Your result should be every line of the records below that contains the word "wavelengths".

(Saved entries)
------------------------------------------------------------------------
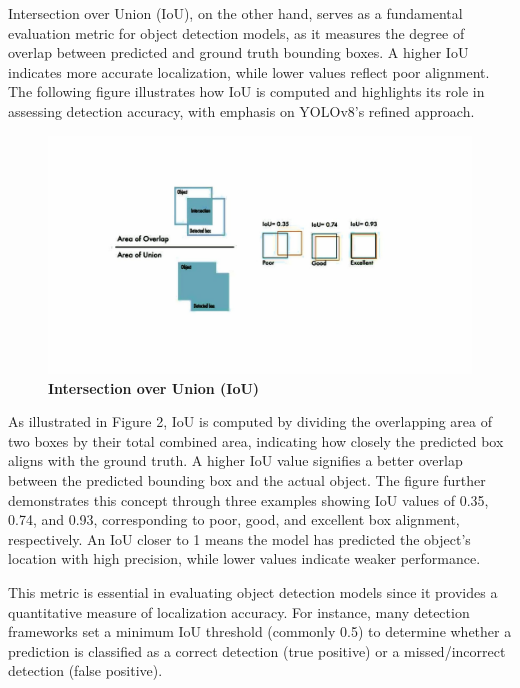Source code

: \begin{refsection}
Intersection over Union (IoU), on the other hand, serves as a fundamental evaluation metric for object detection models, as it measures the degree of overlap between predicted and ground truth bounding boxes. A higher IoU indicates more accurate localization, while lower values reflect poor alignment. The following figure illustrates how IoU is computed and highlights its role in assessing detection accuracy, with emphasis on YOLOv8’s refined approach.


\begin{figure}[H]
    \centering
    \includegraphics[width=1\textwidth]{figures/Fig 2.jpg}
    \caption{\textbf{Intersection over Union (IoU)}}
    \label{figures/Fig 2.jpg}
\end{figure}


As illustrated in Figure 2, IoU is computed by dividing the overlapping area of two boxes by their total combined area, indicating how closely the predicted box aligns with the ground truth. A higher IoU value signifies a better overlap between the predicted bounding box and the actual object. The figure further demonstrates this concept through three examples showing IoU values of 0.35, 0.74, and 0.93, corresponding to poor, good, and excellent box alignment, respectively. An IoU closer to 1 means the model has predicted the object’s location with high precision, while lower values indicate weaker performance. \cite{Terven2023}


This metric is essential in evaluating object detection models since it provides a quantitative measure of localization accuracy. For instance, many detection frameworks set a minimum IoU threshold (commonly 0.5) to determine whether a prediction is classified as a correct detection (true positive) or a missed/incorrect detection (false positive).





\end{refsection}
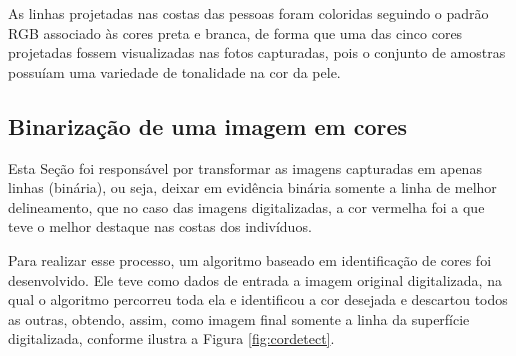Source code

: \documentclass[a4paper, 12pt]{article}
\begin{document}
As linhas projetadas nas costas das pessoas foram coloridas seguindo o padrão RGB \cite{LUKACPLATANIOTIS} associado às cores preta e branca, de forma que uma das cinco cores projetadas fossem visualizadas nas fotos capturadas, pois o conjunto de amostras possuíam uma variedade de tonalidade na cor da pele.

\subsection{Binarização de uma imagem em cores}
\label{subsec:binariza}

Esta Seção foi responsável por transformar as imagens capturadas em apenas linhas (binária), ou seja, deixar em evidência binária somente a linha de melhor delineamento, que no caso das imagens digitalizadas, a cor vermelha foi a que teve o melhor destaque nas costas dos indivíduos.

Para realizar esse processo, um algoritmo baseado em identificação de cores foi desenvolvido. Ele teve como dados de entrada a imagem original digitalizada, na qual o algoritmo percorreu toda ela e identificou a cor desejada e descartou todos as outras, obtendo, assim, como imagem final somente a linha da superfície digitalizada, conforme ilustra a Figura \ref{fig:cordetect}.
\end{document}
------------------------------------------------------------------------
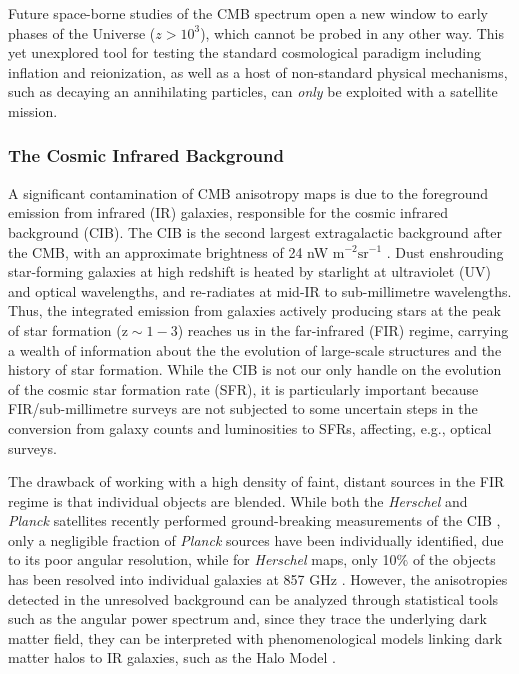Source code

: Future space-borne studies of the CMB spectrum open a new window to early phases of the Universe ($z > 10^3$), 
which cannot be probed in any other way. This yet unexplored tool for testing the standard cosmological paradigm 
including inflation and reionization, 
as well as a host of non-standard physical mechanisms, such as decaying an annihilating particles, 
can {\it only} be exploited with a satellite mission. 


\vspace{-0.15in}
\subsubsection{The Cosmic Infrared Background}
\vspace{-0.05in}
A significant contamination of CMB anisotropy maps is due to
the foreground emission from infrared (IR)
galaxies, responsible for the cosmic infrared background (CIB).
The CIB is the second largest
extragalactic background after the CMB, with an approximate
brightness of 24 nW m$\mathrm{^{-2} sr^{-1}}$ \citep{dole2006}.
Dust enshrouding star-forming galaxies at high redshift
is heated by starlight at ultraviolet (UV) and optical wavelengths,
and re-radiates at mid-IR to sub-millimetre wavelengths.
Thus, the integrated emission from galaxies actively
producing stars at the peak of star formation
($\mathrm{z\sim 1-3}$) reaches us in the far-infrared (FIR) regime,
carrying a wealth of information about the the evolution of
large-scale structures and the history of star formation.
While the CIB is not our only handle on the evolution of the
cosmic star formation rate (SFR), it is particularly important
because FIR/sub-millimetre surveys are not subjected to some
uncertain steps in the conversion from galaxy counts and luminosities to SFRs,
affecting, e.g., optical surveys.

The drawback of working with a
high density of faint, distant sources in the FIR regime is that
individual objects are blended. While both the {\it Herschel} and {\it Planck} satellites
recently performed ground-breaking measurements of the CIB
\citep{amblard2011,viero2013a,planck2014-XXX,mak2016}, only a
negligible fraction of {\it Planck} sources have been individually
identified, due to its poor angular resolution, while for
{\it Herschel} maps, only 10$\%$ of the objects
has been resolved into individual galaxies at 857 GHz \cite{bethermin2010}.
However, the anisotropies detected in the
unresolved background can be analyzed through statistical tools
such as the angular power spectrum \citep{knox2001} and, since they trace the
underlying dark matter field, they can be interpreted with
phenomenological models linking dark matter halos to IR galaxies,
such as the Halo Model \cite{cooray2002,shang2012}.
------------------------------------------------------------------------
**Solution**
is heated by starlight at ultraviolet (UV) and optical wavelengths,
and re-radiates at mid-IR to sub-millimetre wavelengths.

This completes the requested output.